In order to reach as quickly as possible positive results, you should follow these rules:

  • Exercise regularly. Only regular training will allow you to quickly achieve positive results. Even if you experience pain, you should not stop exercising.
  • Eat right. It is best to eat small meals frequently. You should not overeat.
  • Lead active image life. This is especially true for people with sedentary work.

Conclusion

The video shows exercises to strengthen the abdominal muscles

The above set of exercises is intended for anyone interested in how to strengthen the abdominal muscles. The main thing is to follow correct execution and practice regularly. In this case, the result will not be long in coming.
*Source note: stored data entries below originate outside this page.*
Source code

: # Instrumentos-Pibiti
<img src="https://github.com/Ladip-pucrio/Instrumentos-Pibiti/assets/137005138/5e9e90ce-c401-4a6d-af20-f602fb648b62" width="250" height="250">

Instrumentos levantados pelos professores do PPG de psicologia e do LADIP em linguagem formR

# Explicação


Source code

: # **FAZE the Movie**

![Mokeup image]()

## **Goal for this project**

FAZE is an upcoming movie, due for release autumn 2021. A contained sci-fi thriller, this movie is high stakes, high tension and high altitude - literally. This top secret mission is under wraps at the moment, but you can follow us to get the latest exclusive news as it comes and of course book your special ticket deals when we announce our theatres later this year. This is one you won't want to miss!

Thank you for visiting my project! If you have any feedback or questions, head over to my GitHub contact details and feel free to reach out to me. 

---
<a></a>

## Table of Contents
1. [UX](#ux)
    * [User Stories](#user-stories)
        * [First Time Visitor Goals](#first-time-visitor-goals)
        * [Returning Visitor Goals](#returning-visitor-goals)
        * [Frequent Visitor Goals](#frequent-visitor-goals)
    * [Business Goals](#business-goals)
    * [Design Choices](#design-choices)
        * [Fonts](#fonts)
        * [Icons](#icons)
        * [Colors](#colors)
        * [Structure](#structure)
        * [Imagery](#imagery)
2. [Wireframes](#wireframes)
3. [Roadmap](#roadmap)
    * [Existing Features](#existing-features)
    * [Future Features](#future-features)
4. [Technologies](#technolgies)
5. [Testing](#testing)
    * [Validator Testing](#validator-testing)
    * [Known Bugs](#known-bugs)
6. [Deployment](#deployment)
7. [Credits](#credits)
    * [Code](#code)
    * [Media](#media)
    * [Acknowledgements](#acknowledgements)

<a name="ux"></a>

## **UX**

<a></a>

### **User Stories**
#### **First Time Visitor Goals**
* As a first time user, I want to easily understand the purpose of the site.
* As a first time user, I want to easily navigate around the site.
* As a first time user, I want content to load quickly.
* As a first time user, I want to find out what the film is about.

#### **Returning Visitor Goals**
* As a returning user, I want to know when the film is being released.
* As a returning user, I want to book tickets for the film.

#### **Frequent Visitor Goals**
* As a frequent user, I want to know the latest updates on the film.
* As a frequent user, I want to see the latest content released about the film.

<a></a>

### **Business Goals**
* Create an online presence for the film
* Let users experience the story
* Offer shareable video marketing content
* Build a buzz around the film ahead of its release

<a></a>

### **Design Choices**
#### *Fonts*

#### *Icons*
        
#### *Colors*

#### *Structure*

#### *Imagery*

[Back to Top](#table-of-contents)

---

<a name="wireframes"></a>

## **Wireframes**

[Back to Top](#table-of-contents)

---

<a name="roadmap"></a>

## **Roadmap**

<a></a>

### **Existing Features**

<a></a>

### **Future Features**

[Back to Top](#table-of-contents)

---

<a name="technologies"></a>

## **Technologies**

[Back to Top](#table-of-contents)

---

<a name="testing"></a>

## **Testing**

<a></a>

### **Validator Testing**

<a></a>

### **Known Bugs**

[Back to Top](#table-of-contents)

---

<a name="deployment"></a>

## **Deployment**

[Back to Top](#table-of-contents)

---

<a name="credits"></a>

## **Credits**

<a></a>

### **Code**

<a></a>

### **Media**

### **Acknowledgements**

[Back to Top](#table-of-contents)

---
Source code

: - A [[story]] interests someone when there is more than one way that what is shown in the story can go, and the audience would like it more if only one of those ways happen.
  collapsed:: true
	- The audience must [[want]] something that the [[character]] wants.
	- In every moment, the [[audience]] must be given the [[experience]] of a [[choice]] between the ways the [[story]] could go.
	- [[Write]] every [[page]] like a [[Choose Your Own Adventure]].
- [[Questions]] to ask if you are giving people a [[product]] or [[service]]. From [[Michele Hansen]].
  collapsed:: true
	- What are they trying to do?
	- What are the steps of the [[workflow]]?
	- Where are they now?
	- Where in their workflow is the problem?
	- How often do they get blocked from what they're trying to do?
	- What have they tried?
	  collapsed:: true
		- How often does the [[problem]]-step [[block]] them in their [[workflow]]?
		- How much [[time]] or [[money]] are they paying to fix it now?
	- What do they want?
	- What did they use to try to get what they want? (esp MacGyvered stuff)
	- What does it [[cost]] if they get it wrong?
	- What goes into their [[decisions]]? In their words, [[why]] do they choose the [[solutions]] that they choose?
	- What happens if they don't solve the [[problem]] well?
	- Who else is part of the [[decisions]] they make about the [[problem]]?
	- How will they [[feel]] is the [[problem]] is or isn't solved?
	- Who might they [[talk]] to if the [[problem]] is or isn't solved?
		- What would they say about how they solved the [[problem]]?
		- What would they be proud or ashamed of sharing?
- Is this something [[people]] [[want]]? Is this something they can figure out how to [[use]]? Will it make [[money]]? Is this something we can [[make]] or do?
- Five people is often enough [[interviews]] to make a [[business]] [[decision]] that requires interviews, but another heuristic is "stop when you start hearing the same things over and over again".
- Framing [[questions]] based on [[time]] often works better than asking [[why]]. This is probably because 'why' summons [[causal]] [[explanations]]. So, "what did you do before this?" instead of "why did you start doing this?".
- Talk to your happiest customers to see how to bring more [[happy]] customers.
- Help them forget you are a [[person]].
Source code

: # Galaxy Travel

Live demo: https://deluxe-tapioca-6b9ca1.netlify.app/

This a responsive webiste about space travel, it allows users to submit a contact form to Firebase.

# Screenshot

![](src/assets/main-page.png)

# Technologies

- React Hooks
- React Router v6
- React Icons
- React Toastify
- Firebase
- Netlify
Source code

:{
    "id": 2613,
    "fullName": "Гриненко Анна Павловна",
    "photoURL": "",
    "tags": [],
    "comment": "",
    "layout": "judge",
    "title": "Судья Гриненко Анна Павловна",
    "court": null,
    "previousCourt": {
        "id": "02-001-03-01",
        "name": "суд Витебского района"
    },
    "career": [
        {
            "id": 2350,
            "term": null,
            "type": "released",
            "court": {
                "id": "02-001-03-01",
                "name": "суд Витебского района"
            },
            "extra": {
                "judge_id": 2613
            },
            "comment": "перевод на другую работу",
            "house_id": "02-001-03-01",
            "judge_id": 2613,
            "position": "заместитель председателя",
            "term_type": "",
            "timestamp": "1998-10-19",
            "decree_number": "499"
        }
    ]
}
Tighten your belly at home quickly (exercises) - it is possible, provided that the basic rules are followed. Pledge successful training is the exact adherence to the recommendations, slowness and consistency of physical actions.

What should be done to tighten the belly at home quickly? Exercise is the most effective method.

You should start exercising your body after warming up your muscles.(jumping rope, running, gymnastics). During the performance of the power complex, the abdominal abdominal muscles should be involved in work and always be in a tense state.

Note! A burning sensation in the muscles should be regarded as a sign of a technically correct exercise performance.

Effective training includes several cycles with a gradual increase in pace and load. This is the only way to tighten your belly at home quickly with exercise.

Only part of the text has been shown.